_Problem statement_
Your task is to repeat exactly the lines below between the line holding "##### Step 1: first" and the line holding "##### Step 3: Now", inclusive, and only those.

_Supplied material_

****

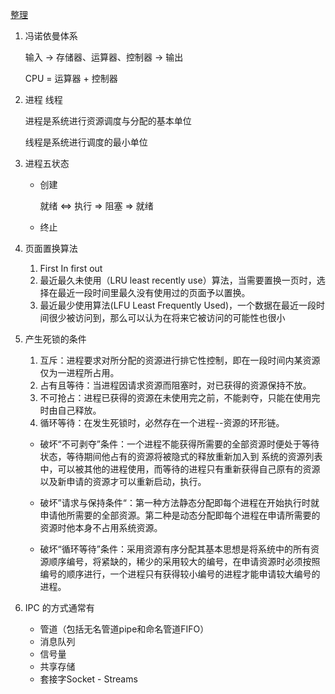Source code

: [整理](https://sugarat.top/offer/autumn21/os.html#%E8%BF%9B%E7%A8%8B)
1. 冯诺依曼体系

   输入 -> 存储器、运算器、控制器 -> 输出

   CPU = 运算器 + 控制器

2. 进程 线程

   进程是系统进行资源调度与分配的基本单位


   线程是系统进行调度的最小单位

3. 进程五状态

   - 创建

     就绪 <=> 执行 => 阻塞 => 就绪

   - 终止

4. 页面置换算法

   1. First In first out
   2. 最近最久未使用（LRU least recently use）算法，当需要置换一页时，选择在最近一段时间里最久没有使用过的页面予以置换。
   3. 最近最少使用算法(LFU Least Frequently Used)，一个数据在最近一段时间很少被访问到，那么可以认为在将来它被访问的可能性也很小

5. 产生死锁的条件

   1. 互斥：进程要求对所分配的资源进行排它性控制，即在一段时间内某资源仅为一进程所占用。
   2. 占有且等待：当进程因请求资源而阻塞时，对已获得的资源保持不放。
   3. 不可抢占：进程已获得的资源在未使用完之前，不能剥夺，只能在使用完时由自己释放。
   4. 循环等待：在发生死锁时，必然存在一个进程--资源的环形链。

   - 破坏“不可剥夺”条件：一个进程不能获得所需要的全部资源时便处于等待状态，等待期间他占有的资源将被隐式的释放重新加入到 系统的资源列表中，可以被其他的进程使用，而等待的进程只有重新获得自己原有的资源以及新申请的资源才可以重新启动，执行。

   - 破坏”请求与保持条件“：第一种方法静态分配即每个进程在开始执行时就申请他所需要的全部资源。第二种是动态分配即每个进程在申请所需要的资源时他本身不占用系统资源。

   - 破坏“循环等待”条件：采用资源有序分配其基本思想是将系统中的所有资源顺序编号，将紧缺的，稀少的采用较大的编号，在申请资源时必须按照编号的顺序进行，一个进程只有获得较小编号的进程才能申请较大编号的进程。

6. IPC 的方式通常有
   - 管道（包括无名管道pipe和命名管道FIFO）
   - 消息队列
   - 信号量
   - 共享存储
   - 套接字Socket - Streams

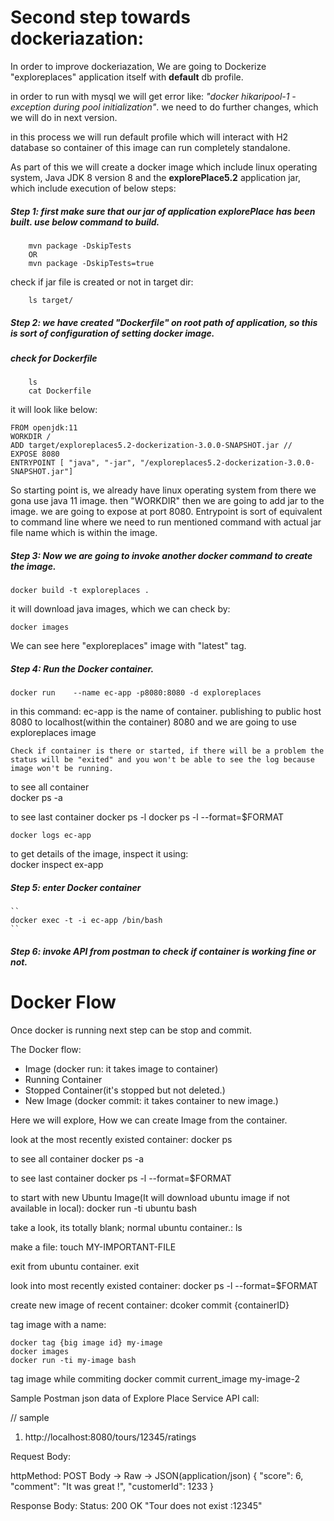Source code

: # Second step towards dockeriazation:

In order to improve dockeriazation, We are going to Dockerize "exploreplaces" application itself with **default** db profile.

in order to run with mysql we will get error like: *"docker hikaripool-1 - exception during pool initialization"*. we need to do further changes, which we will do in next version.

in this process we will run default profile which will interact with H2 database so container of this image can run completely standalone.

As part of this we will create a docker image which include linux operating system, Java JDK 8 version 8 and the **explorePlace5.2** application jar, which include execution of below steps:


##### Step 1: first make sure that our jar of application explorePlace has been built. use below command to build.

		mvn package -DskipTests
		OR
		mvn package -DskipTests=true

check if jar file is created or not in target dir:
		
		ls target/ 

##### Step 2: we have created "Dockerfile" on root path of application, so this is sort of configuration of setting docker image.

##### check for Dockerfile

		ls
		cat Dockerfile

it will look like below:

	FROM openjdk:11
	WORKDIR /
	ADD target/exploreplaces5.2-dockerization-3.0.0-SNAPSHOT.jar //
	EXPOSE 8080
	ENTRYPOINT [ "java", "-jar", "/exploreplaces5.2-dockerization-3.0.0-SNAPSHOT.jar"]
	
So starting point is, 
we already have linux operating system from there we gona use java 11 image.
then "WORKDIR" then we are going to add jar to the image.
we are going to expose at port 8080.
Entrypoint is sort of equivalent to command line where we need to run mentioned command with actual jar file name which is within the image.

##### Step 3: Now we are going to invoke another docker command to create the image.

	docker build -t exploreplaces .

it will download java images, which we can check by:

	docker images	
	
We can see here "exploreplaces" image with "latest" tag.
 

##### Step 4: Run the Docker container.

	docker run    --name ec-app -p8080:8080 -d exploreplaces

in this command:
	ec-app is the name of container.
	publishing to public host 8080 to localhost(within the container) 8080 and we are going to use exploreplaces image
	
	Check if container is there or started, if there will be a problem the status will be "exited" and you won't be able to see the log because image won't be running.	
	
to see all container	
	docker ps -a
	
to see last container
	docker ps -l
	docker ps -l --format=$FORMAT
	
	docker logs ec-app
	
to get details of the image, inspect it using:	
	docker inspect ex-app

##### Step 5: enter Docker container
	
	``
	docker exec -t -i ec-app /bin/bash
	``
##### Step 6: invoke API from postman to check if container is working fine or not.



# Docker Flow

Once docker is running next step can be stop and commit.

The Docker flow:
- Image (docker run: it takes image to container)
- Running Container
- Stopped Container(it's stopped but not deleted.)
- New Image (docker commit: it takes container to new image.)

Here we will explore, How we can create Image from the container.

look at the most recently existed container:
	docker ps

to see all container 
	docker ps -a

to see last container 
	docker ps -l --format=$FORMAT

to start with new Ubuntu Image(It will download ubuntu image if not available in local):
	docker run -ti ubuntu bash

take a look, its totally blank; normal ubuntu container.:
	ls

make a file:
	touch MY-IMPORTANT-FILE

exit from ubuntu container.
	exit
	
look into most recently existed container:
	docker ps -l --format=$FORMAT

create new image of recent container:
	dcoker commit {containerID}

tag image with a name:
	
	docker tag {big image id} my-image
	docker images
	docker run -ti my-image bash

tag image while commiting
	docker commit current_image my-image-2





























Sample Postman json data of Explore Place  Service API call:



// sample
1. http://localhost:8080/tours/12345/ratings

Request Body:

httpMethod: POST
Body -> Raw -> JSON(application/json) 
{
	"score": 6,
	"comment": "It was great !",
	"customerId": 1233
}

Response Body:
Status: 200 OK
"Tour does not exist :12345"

****

_Answer space_
##### Step 1: first make sure that our jar of application explorePlace has been built. use below command to build.

		mvn package -DskipTests
		OR
		mvn package -DskipTests=true

check if jar file is created or not in target dir:
		
		ls target/ 

##### Step 2: we have created "Dockerfile" on root path of application, so this is sort of configuration of setting docker image.

##### check for Dockerfile

		ls
		cat Dockerfile

it will look like below:

	FROM openjdk:11
	WORKDIR /
	ADD target/exploreplaces5.2-dockerization-3.0.0-SNAPSHOT.jar //
	EXPOSE 8080
	ENTRYPOINT [ "java", "-jar", "/exploreplaces5.2-dockerization-3.0.0-SNAPSHOT.jar"]
	
So starting point is, 
we already have linux operating system from there we gona use java 11 image.
then "WORKDIR" then we are going to add jar to the image.
we are going to expose at port 8080.
Entrypoint is sort of equivalent to command line where we need to run mentioned command with actual jar file name which is within the image.

##### Step 3: Now we are going to invoke another docker command to create the image.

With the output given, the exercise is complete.